### Data for processing
--------

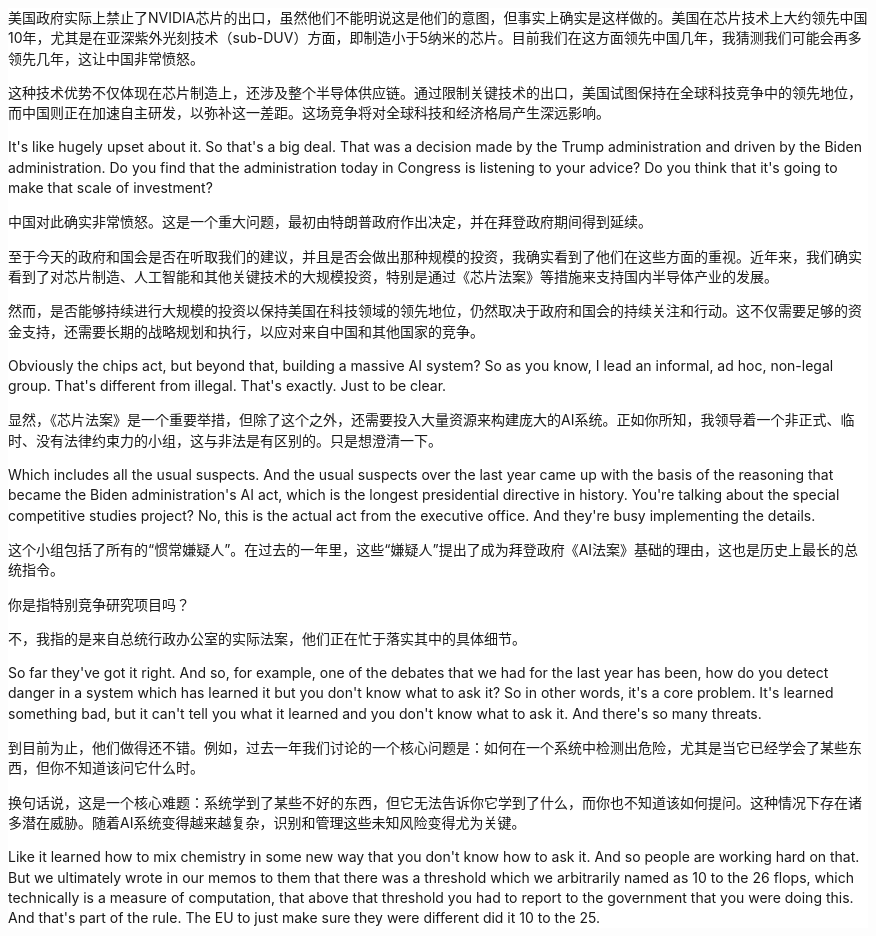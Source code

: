 美国政府实际上禁止了NVIDIA芯片的出口，虽然他们不能明说这是他们的意图，但事实上确实是这样做的。美国在芯片技术上大约领先中国10年，尤其是在亚深紫外光刻技术（sub-DUV）方面，即制造小于5纳米的芯片。目前我们在这方面领先中国几年，我猜测我们可能会再多领先几年，这让中国非常愤怒。

这种技术优势不仅体现在芯片制造上，还涉及整个半导体供应链。通过限制关键技术的出口，美国试图保持在全球科技竞争中的领先地位，而中国则正在加速自主研发，以弥补这一差距。这场竞争将对全球科技和经济格局产生深远影响。

It's like hugely upset about it.
So that's a big deal.
That was a decision made by the Trump administration and driven by the Biden administration.
Do you find that the administration today in Congress is listening to your advice?
Do you think that it's going to make that scale of investment?

中国对此确实非常愤怒。这是一个重大问题，最初由特朗普政府作出决定，并在拜登政府期间得到延续。

至于今天的政府和国会是否在听取我们的建议，并且是否会做出那种规模的投资，我确实看到了他们在这些方面的重视。近年来，我们确实看到了对芯片制造、人工智能和其他关键技术的大规模投资，特别是通过《芯片法案》等措施来支持国内半导体产业的发展。

然而，是否能够持续进行大规模的投资以保持美国在科技领域的领先地位，仍然取决于政府和国会的持续关注和行动。这不仅需要足够的资金支持，还需要长期的战略规划和执行，以应对来自中国和其他国家的竞争。

Obviously the chips act, but beyond that, building a massive AI system?
So as you know, I lead an informal, ad hoc, non-legal group.
That's different from illegal.
That's exactly.
Just to be clear.

显然，《芯片法案》是一个重要举措，但除了这个之外，还需要投入大量资源来构建庞大的AI系统。正如你所知，我领导着一个非正式、临时、没有法律约束力的小组，这与非法是有区别的。只是想澄清一下。

Which includes all the usual suspects.
And the usual suspects over the last year came up with the basis of the reasoning that became the Biden administration's AI act, which is the longest presidential directive in history.
You're talking about the special competitive studies project?
No, this is the actual act from the executive office.
And they're busy implementing the details.

这个小组包括了所有的“惯常嫌疑人”。在过去的一年里，这些“嫌疑人”提出了成为拜登政府《AI法案》基础的理由，这也是历史上最长的总统指令。

你是指特别竞争研究项目吗？

不，我指的是来自总统行政办公室的实际法案，他们正在忙于落实其中的具体细节。

So far they've got it right.
And so, for example, one of the debates that we had for the last year has been, how do you detect danger in a system which has learned it but you don't know what to ask it?
So in other words, it's a core problem.
It's learned something bad, but it can't tell you what it learned and you don't know what to ask it.
And there's so many threats.

到目前为止，他们做得还不错。例如，过去一年我们讨论的一个核心问题是：如何在一个系统中检测出危险，尤其是当它已经学会了某些东西，但你不知道该问它什么时。

换句话说，这是一个核心难题：系统学到了某些不好的东西，但它无法告诉你它学到了什么，而你也不知道该如何提问。这种情况下存在诸多潜在威胁。随着AI系统变得越来越复杂，识别和管理这些未知风险变得尤为关键。

Like it learned how to mix chemistry in some new way that you don't know how to ask it.
And so people are working hard on that.
But we ultimately wrote in our memos to them that there was a threshold which we arbitrarily named as 10 to the 26 flops, which technically is a measure of computation, that above that threshold you had to report to the government that you were doing this.
And that's part of the rule.
The EU to just make sure they were different did it 10 to the 25.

--------

### Problem description
What is needed is a verbatim copy of every line in the records above from the one containing "至于今天的政府和国会是否在听" down to the one containing "You're talking about", both included, and nothing more.

### Exercise response
至于今天的政府和国会是否在听取我们的建议，并且是否会做出那种规模的投资，我确实看到了他们在这些方面的重视。近年来，我们确实看到了对芯片制造、人工智能和其他关键技术的大规模投资，特别是通过《芯片法案》等措施来支持国内半导体产业的发展。

然而，是否能够持续进行大规模的投资以保持美国在科技领域的领先地位，仍然取决于政府和国会的持续关注和行动。这不仅需要足够的资金支持，还需要长期的战略规划和执行，以应对来自中国和其他国家的竞争。

Obviously the chips act, but beyond that, building a massive AI system?
So as you know, I lead an informal, ad hoc, non-legal group.
That's different from illegal.
That's exactly.
Just to be clear.

显然，《芯片法案》是一个重要举措，但除了这个之外，还需要投入大量资源来构建庞大的AI系统。正如你所知，我领导着一个非正式、临时、没有法律约束力的小组，这与非法是有区别的。只是想澄清一下。

Which includes all the usual suspects.
And the usual suspects over the last year came up with the basis of the reasoning that became the Biden administration's AI act, which is the longest presidential directive in history.
You're talking about the special competitive studies project?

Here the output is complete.